Dracula, Dracula Untold, Luke Evans

Movie Review: Dracula Untold (2014) *Some Stories Are Best Left Untold*

Dominic Cooper, Luke Evans, Dracula, Dracula Untold

Dracula Untold attempts to give a meaningful and tragic back story to a character that’s never required one.  When we join our future bloodsucker, he’s returned from decades of fighting as the Turks most feared warrior: Vlad the Impaler.  Now, however, he’s going to settle down and quietly rule Transylvania and nothing bad can come of that!

Those pesky Turks (lead by an almost unrecognizable Dominic Cooper) show up and demand 1,000 Transylvanian boys to serve in the Sultan’s army.  You’d think you’d walk on eggshells when making demands of a guy whose nickname is “The Impaler”, but the demand is made all the same.  Hugely outnumbered, Vlad out of desperation for his family and his people’s safety, turns to the vampire who lives on the mountain just outside of town (not unlike the Grinch’s mountain in How the Grinch Stole Christmas).

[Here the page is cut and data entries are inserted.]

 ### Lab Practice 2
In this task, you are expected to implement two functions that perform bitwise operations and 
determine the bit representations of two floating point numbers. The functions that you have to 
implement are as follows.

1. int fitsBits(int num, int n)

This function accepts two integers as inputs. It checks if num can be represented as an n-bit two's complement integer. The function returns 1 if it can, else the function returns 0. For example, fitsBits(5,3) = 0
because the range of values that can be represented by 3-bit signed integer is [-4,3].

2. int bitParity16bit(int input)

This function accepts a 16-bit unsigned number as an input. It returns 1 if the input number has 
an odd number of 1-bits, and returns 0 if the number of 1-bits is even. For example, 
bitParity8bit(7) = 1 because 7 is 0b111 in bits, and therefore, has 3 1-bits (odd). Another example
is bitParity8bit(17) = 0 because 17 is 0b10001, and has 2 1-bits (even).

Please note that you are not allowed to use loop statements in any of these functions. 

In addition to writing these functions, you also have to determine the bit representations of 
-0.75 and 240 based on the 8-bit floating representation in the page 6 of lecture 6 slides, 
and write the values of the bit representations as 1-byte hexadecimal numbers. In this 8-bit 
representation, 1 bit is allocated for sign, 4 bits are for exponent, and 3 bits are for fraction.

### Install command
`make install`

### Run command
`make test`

Charles Dance, Dracula Untold

The ancient vampire (played by Game of Thrones‘ Charles Dance) provides the film’s best scene in his seduction of Vlad.  If he can resist the urge to drink human blood for three days, then all is well and he returns to normal.  If he gives in, he’s damned with the strengths and weaknesses of a vampire forever and the elder vampire can finally escape the cave in which he’s been imprisoned.  Well, what could possibly go wrong with that deal?

Let’s talk about what does work in this film, which is not anywhere nearly the disaster I thought it would be from the trailers.  Make-up, F/X (including some unique uses of Dracula’s powers I’d never seen utilized), cinematography, pacing are all very good.  Charles Dance steals the few scenes he’s in, and I hope they do make another one of these just to see where the twist ending would take us.

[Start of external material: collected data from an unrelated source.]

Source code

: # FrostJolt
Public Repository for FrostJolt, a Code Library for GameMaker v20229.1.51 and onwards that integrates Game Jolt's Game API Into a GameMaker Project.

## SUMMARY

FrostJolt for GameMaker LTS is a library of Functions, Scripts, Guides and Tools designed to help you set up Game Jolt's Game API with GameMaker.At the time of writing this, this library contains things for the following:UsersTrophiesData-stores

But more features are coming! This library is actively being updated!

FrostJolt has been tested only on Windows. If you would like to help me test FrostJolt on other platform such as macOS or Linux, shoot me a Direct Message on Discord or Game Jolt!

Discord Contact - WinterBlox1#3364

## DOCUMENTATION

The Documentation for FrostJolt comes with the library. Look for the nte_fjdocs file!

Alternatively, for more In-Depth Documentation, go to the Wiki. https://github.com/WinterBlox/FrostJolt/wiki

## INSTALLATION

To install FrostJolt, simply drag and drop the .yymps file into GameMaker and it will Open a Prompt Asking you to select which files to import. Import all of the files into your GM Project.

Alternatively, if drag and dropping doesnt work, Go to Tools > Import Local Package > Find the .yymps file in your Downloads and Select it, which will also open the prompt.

Luke Evans, Dracula Untold

What’s not so good: Luke Evans.  I don’t particularly hate Luke Evans; he was a fine Bard the Bowman, but that part really requires a couple of lines and a guy who can fire a longbow.  Evans here is expected to carry nearly ever scene in the film and he just doesn’t have the charisma to be a leading man.  The script, while not dreadful, is terribly rote, with the only clever bits being those I’ve already mentioned.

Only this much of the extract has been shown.